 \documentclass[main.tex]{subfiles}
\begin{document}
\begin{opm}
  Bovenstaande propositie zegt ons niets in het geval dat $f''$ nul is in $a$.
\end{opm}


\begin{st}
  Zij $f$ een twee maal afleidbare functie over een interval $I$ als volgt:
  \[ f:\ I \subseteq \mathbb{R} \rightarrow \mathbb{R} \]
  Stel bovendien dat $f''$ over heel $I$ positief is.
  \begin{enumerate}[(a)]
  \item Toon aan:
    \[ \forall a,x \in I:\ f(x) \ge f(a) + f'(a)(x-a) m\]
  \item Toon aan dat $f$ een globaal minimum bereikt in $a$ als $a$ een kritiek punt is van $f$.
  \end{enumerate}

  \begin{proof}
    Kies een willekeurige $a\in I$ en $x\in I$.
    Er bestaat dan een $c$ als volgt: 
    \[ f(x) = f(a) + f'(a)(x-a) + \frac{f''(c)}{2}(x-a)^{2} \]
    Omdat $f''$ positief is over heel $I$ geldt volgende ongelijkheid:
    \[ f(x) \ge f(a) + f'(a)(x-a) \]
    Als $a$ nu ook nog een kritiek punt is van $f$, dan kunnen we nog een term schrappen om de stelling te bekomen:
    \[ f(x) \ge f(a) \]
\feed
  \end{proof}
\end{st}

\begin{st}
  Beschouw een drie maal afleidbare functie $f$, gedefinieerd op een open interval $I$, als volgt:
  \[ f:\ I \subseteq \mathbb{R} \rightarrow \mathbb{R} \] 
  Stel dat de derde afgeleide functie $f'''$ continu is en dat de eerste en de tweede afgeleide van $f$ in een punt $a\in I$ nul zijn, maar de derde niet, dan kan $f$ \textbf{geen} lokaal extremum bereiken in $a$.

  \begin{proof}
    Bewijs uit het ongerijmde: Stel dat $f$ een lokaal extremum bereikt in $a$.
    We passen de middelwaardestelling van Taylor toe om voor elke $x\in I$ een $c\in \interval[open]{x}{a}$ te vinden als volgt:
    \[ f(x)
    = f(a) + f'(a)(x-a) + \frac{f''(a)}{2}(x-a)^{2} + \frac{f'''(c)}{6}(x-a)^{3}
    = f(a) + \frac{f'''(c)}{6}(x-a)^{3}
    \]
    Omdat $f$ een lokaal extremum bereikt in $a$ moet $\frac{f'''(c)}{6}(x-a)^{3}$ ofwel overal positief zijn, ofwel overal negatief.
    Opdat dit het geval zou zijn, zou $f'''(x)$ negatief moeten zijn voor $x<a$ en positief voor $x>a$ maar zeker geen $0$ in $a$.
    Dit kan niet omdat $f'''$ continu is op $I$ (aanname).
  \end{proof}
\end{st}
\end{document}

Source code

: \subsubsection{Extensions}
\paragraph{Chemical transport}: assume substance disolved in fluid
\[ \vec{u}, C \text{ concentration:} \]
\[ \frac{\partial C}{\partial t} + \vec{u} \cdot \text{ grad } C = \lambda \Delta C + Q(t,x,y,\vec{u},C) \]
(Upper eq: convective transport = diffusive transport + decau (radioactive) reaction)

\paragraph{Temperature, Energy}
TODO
──────
- **WHAT YOU SHOULD DO**:
Take the listing above and repeat exactly the lines from the one containing "Zij $f$ een" through the one containing "Omdat $f$ een", both included.

- **ANSWER SPACE**:
  Zij $f$ een twee maal afleidbare functie over een interval $I$ als volgt:
  \[ f:\ I \subseteq \mathbb{R} \rightarrow \mathbb{R} \]
  Stel bovendien dat $f''$ over heel $I$ positief is.
  \begin{enumerate}[(a)]
  \item Toon aan:
    \[ \forall a,x \in I:\ f(x) \ge f(a) + f'(a)(x-a) m\]
  \item Toon aan dat $f$ een globaal minimum bereikt in $a$ als $a$ een kritiek punt is van $f$.
  \end{enumerate}

  \begin{proof}
    Kies een willekeurige $a\in I$ en $x\in I$.
    Er bestaat dan een $c$ als volgt: 
    \[ f(x) = f(a) + f'(a)(x-a) + \frac{f''(c)}{2}(x-a)^{2} \]
    Omdat $f''$ positief is over heel $I$ geldt volgende ongelijkheid:
    \[ f(x) \ge f(a) + f'(a)(x-a) \]
    Als $a$ nu ook nog een kritiek punt is van $f$, dan kunnen we nog een term schrappen om de stelling te bekomen:
    \[ f(x) \ge f(a) \]
\feed
  \end{proof}
\end{st}

\begin{st}
  Beschouw een drie maal afleidbare functie $f$, gedefinieerd op een open interval $I$, als volgt:
  \[ f:\ I \subseteq \mathbb{R} \rightarrow \mathbb{R} \] 
  Stel dat de derde afgeleide functie $f'''$ continu is en dat de eerste en de tweede afgeleide van $f$ in een punt $a\in I$ nul zijn, maar de derde niet, dan kan $f$ \textbf{geen} lokaal extremum bereiken in $a$.

  \begin{proof}
    Bewijs uit het ongerijmde: Stel dat $f$ een lokaal extremum bereikt in $a$.
    We passen de middelwaardestelling van Taylor toe om voor elke $x\in I$ een $c\in \interval[open]{x}{a}$ te vinden als volgt:
    \[ f(x)
    = f(a) + f'(a)(x-a) + \frac{f''(a)}{2}(x-a)^{2} + \frac{f'''(c)}{6}(x-a)^{3}
    = f(a) + \frac{f'''(c)}{6}(x-a)^{3}
    \]
    Omdat $f$ een lokaal extremum bereikt in $a$ moet $\frac{f'''(c)}{6}(x-a)^{3}$ ofwel overal positief zijn, ofwel overal negatief.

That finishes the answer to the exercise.